Crueldad intolerable
No hay muchas películas en la historia del cine como Las amistades peligrosas. En realidad son muy pocas las que, teniendo tantos rincones, tantos recovecos, quedan absolutamente redondas. Se la puede mirar deprisa, despacio, con el corazón o con la cabeza, pero esto no cambia el producto de Stephen Frears, que es perfecto, cine con mayúsculas. No basta con tener los mejores intérpretes y la mejor historia, hay que atrapar las bondades de ambos con la imagen precisa, la única. Ni siquiera basta todo ello, es necesario que su combinación tenga la textura de la pana y el tacto de la seda. Eso es una obra de arte. Eso es Las amistades peligrosas.Las amistades peligrosas
Choderlos de Laclos es el padre de la historia, genial para el siglo XVIII y genial para este principio de milenio. Un vistazo cínico y trágico al ejercicio de la seducción, una desenfrenada carrera hacia el fin de un principio: pulsar la tecla exacta del enamoramiento. El escritor sitúa su narración en su tiempo y espacio, el prerrevolucionario en Francia, y Stephen Frears lo conserva, lo adorna, lo sublima. Hay dos personajes, el vinconde de Valmont (John Malkovich) y la marquesa de Merteuil (Glenn Close), y algunas personas, Madame de Tourvel (que preciosidad Michelle Pfeiffer) y Céline de Volanges (Uma Thurman). Los personajes llegan a un acuerdo para seducir, manejar, humillar y satisfacer su histriónica personalidad.

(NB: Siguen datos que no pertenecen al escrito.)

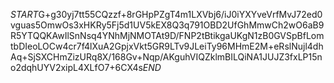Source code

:$START$G+g30yj7tt55CQzzf+8rGHpPZgT4m1LXVbj6/iJ0iYXYveVrfMvJ72ed0vguas5OmwOs3xHKRy5Fj5d1UV5kEX8Q3q791OBD2UfGhMmwCh2wO6aB9R5YTQQKAwIlSnNsq4YNhMjNMOTAt9D/FNP2tBtikgaUKgN1zB0GVSpBfLomtbDIeoLOCw4cr7f4lXuA2GpjxVkt5GR9LTv9JLeiTy96MHmE2M+eRslNujl4dhAq+SjSXCHmZizURq8X/168Gv+Nqp/AKguhVIQZklmBILQiNA1JUJZ3fxLP15no2dqhUYV2xipL4XLfO7+6CX4s$END$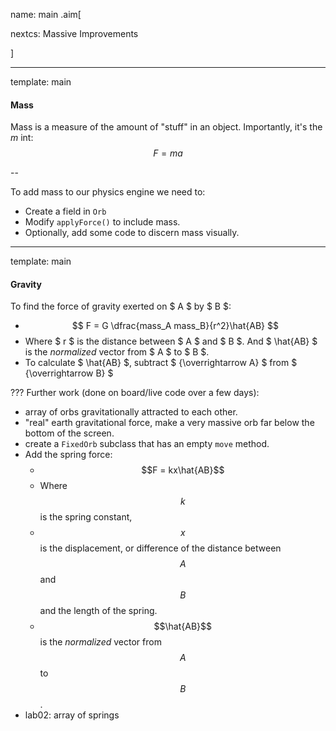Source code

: name: main
.aim[<div>
  nextcs: Massive Improvements
  </div>]

---
template: main

#### Mass
Mass is a measure of the amount of "stuff" in an object. Importantly, it's the _m_ int:
$$ F = ma $$

--

To add mass to our physics engine we need to:
- Create a field in `Orb`
- Modify `applyForce()` to include mass.
- Optionally, add some code to discern mass visually.

---
template: main

#### Gravity

To find the force of gravity exerted on $ A $ by $ B $:

- $$ F = G \dfrac{mass_A mass_B}{r^2}\hat{AB} $$
- Where $ r $ is the distance between $ A $ and $ B $. And $ \hat{AB} $ is the _normalized_ vector from $ A $ to $ B $.
- To calculate $ \hat{AB} $, subtract $ {\overrightarrow A} $ from $ {\overrightarrow B} $


???
Further work (done on board/live code over a few days):
- array of orbs gravitationally attracted to each other.
- "real" earth gravitational force, make a very massive orb far below the bottom of the screen.
- create a `FixedOrb` subclass that has an empty `move` method.
- Add the spring force:
  - $$F = kx\hat{AB}$$
  - Where $$k$$ is the spring constant,
  - $$x$$ is the displacement, or difference of the distance between $$A$$ and $$B$$ and the length of the spring.
  - $$\hat{AB}$$ is the _normalized_ vector from $$A$$ to $$B$$.
- lab02: array of springs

Valmont se compromete a envolver con su cínico encanto a esas dos personas, la una prototipo de ingenuidad y la otra de virtud. Las dos tareas a un tiempo, porque “nadie aplaude a un tenor porque se aclare la garganta”. Ése es el pilar narrativo, y encima de él Frears ha construido la que quizá es su más grande obra con los materiales que ha extraído de una profunda y valiosa mina: John Malkovich y Glenn Close.
Comienza la película y, en dos pinceladas musicales, rítmicas, Frears muestra cómo son por fuera sus personajes (cómo se visten, cómo recubren sus encantos y miserias con pieles y hojas, un revestimiento cebollil, la esencia y la sustancia del disimulo). Sin saltos, como consecuencia lógica, el director descubre al instante cómo son por dentro, su pasión por el engaño, por el dardo y el veneno, por el sometimiento y la caza, únicos motores de su existencia. A esas alturas, comienzo del filme, ya se ha visto y escuchado tanto que sólo la seguridad de que aún queda mucho por ver y oír sustraen al espectador de ese vértigo especial ante el mal puro, el sutilmente derramado.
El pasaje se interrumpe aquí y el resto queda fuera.